Problem to solve:
The lines to be extracted run from the start of the listing through the line containing "和可能的一些 JS 脚本。这导致客户端只需一个调用，而不是三个。"; copy them exactly and nothing else.

Data excerpts:
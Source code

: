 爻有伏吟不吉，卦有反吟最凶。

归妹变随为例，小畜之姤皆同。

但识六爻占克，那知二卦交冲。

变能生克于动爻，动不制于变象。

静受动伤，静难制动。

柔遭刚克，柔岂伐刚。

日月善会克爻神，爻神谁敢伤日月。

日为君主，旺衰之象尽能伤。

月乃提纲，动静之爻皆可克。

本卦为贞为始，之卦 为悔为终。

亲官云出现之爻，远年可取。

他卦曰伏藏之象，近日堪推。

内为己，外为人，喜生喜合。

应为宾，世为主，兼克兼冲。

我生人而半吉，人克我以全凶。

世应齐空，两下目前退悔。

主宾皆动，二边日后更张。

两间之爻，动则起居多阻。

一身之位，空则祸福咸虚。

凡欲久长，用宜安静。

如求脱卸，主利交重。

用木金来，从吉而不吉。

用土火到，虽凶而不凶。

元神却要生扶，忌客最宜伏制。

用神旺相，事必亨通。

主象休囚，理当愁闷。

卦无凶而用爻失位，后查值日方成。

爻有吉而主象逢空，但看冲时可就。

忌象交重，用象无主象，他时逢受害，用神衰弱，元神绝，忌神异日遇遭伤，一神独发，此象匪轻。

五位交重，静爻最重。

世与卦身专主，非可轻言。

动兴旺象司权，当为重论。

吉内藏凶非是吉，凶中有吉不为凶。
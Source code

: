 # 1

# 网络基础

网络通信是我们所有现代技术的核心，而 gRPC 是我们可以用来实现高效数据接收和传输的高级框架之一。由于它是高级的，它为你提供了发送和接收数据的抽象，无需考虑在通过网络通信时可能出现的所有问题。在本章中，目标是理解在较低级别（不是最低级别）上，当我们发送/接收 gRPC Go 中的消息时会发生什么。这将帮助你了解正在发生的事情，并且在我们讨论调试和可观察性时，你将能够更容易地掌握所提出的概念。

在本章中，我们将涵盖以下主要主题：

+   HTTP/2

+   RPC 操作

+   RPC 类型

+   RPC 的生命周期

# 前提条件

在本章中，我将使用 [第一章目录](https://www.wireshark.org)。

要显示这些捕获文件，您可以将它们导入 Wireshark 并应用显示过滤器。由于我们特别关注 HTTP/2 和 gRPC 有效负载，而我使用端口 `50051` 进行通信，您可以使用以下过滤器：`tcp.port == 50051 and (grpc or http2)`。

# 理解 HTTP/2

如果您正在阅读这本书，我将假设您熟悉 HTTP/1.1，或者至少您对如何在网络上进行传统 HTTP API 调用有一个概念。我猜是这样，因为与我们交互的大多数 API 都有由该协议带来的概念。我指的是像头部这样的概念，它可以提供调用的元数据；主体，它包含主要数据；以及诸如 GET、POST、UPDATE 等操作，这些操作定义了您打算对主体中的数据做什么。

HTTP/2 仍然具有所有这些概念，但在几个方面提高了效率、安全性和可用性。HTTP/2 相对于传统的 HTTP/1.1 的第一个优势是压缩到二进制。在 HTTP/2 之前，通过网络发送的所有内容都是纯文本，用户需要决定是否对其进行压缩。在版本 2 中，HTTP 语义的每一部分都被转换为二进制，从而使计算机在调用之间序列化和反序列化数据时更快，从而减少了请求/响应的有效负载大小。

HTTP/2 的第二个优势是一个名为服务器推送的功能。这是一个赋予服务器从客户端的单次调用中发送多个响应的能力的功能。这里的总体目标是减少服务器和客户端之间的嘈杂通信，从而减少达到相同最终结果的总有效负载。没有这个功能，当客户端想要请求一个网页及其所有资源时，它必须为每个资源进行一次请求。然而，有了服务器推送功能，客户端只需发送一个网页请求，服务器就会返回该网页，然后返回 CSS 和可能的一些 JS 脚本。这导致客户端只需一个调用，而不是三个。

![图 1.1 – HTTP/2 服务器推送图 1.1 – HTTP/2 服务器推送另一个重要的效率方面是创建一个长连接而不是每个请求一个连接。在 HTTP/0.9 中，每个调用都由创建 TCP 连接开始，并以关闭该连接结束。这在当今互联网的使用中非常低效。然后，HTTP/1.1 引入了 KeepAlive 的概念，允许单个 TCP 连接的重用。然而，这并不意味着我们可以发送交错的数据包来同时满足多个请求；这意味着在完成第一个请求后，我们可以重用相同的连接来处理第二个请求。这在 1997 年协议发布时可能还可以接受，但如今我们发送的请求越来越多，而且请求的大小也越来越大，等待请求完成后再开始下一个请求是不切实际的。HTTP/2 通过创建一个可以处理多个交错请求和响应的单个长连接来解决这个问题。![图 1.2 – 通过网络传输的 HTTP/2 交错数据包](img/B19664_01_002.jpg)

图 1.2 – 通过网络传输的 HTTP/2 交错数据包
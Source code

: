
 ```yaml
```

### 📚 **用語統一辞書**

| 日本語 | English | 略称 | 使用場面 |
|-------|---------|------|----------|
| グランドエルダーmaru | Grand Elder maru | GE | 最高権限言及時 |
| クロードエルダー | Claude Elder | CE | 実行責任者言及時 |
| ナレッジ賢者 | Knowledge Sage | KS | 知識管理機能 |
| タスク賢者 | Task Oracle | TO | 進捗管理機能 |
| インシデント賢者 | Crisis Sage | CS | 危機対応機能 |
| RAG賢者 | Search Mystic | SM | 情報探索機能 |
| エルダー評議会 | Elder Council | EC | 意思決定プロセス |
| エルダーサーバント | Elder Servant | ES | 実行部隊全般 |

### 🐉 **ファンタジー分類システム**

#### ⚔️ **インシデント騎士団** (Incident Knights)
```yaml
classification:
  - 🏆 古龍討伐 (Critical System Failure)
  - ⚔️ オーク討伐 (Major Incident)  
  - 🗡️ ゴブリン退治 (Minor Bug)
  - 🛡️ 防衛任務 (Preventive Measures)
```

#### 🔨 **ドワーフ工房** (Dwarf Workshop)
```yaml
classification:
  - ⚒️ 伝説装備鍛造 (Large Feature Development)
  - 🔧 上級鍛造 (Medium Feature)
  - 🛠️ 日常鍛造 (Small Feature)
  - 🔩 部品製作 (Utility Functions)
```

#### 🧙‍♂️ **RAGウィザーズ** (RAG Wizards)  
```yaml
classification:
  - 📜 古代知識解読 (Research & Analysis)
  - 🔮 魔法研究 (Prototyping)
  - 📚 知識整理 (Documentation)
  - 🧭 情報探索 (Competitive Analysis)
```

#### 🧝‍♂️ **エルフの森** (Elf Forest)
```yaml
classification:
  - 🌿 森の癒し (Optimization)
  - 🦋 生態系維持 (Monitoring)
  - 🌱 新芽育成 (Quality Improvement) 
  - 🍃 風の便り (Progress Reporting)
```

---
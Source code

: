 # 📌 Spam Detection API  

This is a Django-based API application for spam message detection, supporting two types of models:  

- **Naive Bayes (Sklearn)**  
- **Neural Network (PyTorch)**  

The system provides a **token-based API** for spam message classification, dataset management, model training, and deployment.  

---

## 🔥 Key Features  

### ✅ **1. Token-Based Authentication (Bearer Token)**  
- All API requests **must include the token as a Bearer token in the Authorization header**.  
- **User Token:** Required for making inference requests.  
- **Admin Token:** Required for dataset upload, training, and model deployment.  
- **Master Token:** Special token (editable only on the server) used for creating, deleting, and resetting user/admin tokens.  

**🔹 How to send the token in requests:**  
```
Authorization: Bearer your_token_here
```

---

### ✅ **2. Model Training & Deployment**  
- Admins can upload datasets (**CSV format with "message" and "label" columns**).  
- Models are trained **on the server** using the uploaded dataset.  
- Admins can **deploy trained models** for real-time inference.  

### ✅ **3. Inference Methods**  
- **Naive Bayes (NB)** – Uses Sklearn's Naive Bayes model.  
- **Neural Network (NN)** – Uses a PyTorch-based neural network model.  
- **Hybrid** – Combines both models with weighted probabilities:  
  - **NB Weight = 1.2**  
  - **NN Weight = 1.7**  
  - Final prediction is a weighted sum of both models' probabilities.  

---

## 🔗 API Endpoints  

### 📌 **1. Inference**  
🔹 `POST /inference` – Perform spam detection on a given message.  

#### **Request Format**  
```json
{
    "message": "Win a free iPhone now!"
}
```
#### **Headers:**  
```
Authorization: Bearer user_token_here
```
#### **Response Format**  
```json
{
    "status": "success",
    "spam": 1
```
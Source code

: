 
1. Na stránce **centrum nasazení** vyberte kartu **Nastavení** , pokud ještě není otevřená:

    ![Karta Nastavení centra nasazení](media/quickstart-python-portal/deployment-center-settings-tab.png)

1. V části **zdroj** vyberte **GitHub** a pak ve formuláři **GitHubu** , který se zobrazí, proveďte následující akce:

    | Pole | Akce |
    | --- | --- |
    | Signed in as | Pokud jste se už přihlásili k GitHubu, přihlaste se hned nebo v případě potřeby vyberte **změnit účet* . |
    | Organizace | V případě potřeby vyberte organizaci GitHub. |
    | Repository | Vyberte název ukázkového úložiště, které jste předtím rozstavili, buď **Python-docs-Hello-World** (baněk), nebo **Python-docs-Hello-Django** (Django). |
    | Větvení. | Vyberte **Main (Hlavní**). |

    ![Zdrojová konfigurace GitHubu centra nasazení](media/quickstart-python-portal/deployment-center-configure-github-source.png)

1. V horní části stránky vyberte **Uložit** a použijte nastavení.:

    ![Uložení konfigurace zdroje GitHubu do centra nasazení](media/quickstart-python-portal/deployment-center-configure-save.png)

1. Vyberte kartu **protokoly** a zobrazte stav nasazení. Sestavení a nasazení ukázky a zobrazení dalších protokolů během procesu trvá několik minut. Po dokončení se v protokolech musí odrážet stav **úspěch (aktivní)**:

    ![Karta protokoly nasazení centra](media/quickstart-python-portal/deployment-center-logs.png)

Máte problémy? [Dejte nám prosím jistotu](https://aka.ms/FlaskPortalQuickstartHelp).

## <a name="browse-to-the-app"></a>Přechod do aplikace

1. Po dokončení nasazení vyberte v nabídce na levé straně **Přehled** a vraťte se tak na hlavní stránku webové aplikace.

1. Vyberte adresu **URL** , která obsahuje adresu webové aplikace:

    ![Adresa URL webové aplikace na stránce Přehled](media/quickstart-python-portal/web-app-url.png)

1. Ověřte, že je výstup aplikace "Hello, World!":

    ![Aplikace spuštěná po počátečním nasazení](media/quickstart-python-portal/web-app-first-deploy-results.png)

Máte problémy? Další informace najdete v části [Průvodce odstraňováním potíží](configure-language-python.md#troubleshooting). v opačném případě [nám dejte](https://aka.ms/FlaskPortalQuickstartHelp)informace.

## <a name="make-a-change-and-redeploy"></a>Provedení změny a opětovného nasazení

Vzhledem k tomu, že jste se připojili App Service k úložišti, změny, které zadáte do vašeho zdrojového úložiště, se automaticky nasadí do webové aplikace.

Your response:
Source code

: 爻有伏吟不吉，卦有反吟最凶。

归妹变随为例，小畜之姤皆同。

但识六爻占克，那知二卦交冲。

变能生克于动爻，动不制于变象。

静受动伤，静难制动。

柔遭刚克，柔岂伐刚。

日月善会克爻神，爻神谁敢伤日月。

日为君主，旺衰之象尽能伤。

月乃提纲，动静之爻皆可克。

本卦为贞为始，之卦 为悔为终。

亲官云出现之爻，远年可取。

他卦曰伏藏之象，近日堪推。

内为己，外为人，喜生喜合。

应为宾，世为主，兼克兼冲。

我生人而半吉，人克我以全凶。

世应齐空，两下目前退悔。

主宾皆动，二边日后更张。

两间之爻，动则起居多阻。

一身之位，空则祸福咸虚。

凡欲久长，用宜安静。

如求脱卸，主利交重。

用木金来，从吉而不吉。

用土火到，虽凶而不凶。

元神却要生扶，忌客最宜伏制。

用神旺相，事必亨通。

主象休囚，理当愁闷。

卦无凶而用爻失位，后查值日方成。

爻有吉而主象逢空，但看冲时可就。

忌象交重，用象无主象，他时逢受害，用神衰弱，元神绝，忌神异日遇遭伤，一神独发，此象匪轻。

五位交重，静爻最重。

世与卦身专主，非可轻言。

动兴旺象司权，当为重论。

吉内藏凶非是吉，凶中有吉不为凶。
Source code

: # 1

# 网络基础

网络通信是我们所有现代技术的核心，而 gRPC 是我们可以用来实现高效数据接收和传输的高级框架之一。由于它是高级的，它为你提供了发送和接收数据的抽象，无需考虑在通过网络通信时可能出现的所有问题。在本章中，目标是理解在较低级别（不是最低级别）上，当我们发送/接收 gRPC Go 中的消息时会发生什么。这将帮助你了解正在发生的事情，并且在我们讨论调试和可观察性时，你将能够更容易地掌握所提出的概念。

在本章中，我们将涵盖以下主要主题：

+   HTTP/2

+   RPC 操作

+   RPC 类型

+   RPC 的生命周期

# 前提条件

在本章中，我将使用 [第一章目录](https://www.wireshark.org)。

要显示这些捕获文件，您可以将它们导入 Wireshark 并应用显示过滤器。由于我们特别关注 HTTP/2 和 gRPC 有效负载，而我使用端口 `50051` 进行通信，您可以使用以下过滤器：`tcp.port == 50051 and (grpc or http2)`。

# 理解 HTTP/2

如果您正在阅读这本书，我将假设您熟悉 HTTP/1.1，或者至少您对如何在网络上进行传统 HTTP API 调用有一个概念。我猜是这样，因为与我们交互的大多数 API 都有由该协议带来的概念。我指的是像头部这样的概念，它可以提供调用的元数据；主体，它包含主要数据；以及诸如 GET、POST、UPDATE 等操作，这些操作定义了您打算对主体中的数据做什么。

HTTP/2 仍然具有所有这些概念，但在几个方面提高了效率、安全性和可用性。HTTP/2 相对于传统的 HTTP/1.1 的第一个优势是压缩到二进制。在 HTTP/2 之前，通过网络发送的所有内容都是纯文本，用户需要决定是否对其进行压缩。在版本 2 中，HTTP 语义的每一部分都被转换为二进制，从而使计算机在调用之间序列化和反序列化数据时更快，从而减少了请求/响应的有效负载大小。

HTTP/2 的第二个优势是一个名为服务器推送的功能。这是一个赋予服务器从客户端的单次调用中发送多个响应的能力的功能。这里的总体目标是减少服务器和客户端之间的嘈杂通信，从而减少达到相同最终结果的总有效负载。没有这个功能，当客户端想要请求一个网页及其所有资源时，它必须为每个资源进行一次请求。然而，有了服务器推送功能，客户端只需发送一个网页请求，服务器就会返回该网页，然后返回 CSS 和可能的一些 JS 脚本。这导致客户端只需一个调用，而不是三个。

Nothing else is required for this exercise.